Instructions for the task - Below are the records. Retype exactly the lines between the lines holding "easy source navigation.</span></span>" and "most popular architectures</span></span>", inclusive.

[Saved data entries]
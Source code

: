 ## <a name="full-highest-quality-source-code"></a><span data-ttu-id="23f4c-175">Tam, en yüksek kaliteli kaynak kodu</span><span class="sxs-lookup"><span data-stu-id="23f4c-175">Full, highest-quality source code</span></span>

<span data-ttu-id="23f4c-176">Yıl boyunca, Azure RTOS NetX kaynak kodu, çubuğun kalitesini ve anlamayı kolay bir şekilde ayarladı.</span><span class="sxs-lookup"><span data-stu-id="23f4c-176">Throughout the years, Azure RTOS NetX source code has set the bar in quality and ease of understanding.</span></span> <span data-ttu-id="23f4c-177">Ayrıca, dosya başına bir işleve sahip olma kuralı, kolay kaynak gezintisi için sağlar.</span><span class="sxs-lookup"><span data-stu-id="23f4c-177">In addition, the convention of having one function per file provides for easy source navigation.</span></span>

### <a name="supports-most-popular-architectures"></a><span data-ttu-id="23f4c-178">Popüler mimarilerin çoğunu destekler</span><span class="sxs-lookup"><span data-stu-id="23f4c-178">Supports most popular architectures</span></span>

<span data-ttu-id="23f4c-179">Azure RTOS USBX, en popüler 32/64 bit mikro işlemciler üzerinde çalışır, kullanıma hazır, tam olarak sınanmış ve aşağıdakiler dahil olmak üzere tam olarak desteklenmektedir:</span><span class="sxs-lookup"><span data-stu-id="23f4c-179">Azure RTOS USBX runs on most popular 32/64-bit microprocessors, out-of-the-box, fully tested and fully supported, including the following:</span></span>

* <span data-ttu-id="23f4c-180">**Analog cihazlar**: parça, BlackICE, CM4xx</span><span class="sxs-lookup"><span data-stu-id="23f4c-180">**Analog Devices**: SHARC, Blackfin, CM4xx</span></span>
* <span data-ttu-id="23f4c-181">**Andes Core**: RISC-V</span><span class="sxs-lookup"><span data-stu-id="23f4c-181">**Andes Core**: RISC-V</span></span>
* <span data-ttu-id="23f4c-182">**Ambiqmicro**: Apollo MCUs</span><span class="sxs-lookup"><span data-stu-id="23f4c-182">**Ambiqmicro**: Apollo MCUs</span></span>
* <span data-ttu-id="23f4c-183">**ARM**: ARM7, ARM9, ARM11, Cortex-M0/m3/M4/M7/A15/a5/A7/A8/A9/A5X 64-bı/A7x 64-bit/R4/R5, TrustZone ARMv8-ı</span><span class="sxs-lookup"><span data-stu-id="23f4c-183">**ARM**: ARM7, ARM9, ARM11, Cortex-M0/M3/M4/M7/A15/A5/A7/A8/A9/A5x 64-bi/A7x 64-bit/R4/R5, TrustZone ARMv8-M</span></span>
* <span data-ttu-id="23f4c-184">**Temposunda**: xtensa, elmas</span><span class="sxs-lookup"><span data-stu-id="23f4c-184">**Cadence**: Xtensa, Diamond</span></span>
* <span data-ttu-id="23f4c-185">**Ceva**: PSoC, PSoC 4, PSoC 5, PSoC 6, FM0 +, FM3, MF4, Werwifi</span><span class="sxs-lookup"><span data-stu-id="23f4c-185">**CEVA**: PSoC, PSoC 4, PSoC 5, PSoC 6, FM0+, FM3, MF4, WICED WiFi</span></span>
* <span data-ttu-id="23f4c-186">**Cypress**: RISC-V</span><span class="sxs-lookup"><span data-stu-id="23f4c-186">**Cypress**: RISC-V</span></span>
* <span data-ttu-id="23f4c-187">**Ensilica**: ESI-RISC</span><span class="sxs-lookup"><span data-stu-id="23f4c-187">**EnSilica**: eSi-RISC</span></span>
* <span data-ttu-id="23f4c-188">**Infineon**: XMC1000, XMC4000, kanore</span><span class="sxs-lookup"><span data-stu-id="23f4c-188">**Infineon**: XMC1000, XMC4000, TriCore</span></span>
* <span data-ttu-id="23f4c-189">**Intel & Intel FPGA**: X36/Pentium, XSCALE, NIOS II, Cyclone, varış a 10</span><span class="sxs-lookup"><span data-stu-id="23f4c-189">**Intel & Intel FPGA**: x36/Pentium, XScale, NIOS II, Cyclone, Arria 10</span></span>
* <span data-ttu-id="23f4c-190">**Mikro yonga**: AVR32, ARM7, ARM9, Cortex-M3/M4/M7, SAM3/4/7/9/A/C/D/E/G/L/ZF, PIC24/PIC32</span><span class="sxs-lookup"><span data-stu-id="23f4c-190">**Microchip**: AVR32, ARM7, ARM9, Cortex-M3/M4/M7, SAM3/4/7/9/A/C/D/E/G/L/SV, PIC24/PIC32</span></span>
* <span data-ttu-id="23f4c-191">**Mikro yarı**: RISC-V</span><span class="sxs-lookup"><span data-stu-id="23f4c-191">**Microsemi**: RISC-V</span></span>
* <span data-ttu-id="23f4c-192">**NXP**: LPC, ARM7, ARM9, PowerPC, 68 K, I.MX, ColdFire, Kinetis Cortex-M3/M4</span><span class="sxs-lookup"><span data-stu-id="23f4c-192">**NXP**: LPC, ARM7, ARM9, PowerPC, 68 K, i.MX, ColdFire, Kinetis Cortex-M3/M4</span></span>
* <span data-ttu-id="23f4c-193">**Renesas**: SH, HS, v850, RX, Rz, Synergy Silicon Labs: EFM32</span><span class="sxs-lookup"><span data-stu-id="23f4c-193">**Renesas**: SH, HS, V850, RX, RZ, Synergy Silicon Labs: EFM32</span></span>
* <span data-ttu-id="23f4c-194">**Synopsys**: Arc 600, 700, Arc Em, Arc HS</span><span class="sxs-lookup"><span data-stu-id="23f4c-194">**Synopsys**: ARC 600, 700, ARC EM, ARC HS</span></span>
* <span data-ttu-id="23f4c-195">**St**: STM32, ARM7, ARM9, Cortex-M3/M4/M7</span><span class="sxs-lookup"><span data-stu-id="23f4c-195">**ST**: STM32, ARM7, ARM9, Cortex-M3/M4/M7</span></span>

Solution for this problem -
<span data-ttu-id="23f4c-176">Yıl boyunca, Azure RTOS NetX kaynak kodu, çubuğun kalitesini ve anlamayı kolay bir şekilde ayarladı.</span><span class="sxs-lookup"><span data-stu-id="23f4c-176">Throughout the years, Azure RTOS NetX source code has set the bar in quality and ease of understanding.</span></span> <span data-ttu-id="23f4c-177">Ayrıca, dosya başına bir işleve sahip olma kuralı, kolay kaynak gezintisi için sağlar.</span><span class="sxs-lookup"><span data-stu-id="23f4c-177">In addition, the convention of having one function per file provides for easy source navigation.</span></span>

### <a name="supports-most-popular-architectures"></a><span data-ttu-id="23f4c-178">Popüler mimarilerin çoğunu destekler</span><span class="sxs-lookup"><span data-stu-id="23f4c-178">Supports most popular architectures</span></span>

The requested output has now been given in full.